# [Action item]
In the entries below, find the line with "Maître Hugo, par" and the line with "# Pagina di prova di CUOZZO ඞ". Reproduce those two lines and every line between them exactly, and nothing more.

# [Records provided]

○ ○ ○ ○

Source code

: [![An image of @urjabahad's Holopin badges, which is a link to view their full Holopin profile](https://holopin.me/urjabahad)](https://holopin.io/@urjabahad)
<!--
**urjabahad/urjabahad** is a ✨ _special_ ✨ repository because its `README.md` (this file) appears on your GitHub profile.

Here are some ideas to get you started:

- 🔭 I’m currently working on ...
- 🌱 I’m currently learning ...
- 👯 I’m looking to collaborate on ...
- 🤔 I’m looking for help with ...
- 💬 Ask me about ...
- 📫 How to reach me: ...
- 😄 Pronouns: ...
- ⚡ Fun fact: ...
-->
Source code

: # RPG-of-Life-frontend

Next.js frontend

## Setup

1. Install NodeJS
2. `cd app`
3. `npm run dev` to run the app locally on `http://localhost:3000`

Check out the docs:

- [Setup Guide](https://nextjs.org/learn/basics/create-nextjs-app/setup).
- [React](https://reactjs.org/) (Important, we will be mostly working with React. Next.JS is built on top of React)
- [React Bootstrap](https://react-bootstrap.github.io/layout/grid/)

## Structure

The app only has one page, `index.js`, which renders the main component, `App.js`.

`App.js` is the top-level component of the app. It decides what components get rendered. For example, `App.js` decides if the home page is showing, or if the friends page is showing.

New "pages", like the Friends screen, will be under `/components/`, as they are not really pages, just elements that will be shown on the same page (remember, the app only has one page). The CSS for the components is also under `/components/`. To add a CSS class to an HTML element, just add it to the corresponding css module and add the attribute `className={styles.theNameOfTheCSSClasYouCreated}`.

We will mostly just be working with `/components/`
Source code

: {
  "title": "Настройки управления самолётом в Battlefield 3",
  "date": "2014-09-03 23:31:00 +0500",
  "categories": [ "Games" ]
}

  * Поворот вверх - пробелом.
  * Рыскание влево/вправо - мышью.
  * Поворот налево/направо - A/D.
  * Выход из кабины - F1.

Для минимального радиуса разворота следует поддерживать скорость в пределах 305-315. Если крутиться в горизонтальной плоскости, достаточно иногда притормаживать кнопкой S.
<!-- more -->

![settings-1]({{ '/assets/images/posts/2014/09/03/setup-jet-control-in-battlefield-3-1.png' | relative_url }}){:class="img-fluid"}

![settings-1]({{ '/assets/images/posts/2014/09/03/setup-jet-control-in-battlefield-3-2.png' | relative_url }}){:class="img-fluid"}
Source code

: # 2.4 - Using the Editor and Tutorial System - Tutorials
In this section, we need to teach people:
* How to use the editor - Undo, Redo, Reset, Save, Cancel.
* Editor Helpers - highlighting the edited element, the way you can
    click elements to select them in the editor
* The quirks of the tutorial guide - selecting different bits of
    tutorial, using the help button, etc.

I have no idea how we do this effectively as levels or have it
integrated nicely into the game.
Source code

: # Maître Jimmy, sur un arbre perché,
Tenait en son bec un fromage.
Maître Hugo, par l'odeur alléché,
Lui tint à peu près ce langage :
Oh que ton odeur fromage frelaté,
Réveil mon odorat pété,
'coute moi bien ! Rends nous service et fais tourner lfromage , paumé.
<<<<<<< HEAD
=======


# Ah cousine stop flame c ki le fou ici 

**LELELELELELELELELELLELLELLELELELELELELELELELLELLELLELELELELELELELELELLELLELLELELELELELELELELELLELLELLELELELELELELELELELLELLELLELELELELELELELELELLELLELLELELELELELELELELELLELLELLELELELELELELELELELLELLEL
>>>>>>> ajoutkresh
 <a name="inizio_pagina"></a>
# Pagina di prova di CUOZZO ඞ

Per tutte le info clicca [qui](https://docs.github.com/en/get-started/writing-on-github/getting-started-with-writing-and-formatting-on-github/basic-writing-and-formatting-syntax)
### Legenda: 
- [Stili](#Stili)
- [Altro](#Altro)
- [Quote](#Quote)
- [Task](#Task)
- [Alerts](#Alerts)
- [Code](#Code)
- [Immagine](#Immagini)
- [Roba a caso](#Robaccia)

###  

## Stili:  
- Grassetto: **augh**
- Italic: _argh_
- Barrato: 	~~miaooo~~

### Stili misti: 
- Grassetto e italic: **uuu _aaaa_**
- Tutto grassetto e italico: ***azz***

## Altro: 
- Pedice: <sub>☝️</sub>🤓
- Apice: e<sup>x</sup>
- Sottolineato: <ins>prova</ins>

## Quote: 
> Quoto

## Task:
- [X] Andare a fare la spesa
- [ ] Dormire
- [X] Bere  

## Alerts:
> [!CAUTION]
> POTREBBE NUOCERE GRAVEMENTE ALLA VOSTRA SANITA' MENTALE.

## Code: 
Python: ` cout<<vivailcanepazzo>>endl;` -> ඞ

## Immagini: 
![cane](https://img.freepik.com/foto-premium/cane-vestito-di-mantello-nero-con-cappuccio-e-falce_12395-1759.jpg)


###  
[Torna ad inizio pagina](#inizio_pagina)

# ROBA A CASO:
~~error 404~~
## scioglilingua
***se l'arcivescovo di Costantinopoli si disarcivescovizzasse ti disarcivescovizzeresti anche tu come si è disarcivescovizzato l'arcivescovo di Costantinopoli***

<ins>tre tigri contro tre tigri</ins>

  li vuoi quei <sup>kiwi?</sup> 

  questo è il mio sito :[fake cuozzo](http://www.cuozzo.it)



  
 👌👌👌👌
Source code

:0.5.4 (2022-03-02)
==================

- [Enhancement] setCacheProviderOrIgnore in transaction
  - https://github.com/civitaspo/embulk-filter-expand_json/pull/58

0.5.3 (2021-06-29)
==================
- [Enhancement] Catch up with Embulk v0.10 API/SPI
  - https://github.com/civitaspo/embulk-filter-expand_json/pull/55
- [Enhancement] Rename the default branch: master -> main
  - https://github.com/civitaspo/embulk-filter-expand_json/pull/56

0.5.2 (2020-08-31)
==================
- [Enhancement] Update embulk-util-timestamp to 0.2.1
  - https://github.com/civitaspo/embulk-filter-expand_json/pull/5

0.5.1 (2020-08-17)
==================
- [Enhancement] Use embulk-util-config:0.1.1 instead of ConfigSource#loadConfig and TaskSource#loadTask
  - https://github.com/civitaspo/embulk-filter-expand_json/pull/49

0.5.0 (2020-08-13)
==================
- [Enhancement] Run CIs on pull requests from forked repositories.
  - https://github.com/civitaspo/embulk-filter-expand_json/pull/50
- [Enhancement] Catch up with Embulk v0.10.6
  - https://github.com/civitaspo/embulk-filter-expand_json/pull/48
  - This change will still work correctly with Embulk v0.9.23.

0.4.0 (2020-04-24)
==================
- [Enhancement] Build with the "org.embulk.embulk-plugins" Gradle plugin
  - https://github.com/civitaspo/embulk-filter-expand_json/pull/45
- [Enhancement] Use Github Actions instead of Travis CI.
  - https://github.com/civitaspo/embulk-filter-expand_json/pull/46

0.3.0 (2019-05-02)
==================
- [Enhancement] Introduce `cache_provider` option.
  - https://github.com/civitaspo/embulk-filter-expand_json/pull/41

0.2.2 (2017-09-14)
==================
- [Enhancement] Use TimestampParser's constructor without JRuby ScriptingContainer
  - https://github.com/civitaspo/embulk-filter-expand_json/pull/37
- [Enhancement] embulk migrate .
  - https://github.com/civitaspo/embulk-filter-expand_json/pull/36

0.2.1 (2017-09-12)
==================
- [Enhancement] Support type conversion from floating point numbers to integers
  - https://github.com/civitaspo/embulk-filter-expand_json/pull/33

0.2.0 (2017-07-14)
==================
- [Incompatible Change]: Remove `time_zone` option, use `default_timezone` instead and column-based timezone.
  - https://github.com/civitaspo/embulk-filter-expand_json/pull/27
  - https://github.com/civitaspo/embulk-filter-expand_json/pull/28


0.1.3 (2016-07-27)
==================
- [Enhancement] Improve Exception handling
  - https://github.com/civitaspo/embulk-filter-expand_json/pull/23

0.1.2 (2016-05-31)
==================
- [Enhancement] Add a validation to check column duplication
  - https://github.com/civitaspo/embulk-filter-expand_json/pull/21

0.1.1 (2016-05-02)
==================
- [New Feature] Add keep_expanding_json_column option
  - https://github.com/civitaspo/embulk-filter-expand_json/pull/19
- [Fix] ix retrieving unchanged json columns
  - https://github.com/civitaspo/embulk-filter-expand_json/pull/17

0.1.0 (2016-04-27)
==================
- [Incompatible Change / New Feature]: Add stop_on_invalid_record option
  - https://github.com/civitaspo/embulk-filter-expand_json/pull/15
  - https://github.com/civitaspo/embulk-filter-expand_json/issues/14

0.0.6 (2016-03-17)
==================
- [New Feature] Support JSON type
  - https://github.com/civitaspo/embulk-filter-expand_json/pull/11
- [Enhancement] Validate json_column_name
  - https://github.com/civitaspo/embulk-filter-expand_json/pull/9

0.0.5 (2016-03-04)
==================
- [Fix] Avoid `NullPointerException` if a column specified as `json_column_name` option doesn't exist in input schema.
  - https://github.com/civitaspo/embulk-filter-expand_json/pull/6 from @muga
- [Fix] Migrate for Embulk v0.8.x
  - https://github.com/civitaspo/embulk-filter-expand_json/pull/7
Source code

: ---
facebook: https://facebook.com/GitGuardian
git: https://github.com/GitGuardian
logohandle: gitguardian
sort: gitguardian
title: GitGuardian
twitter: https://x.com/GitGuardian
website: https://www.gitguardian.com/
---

○ ○ ○ ○

# [Exercise answer]
Maître Hugo, par l'odeur alléché,
Lui tint à peu près ce langage :
Oh que ton odeur fromage frelaté,
Réveil mon odorat pété,
'coute moi bien ! Rends nous service et fais tourner lfromage , paumé.
<<<<<<< HEAD
=======


# Ah cousine stop flame c ki le fou ici 

**LELELELELELELELELELLELLELLELELELELELELELELELLELLELLELELELELELELELELELLELLELLELELELELELELELELELLELLELLELELELELELELELELELLELLELLELELELELELELELELELLELLELLELELELELELELELELELLELLELLELELELELELELELELELLELLEL
>>>>>>> ajoutkresh
 <a name="inizio_pagina"></a>
# Pagina di prova di CUOZZO ඞ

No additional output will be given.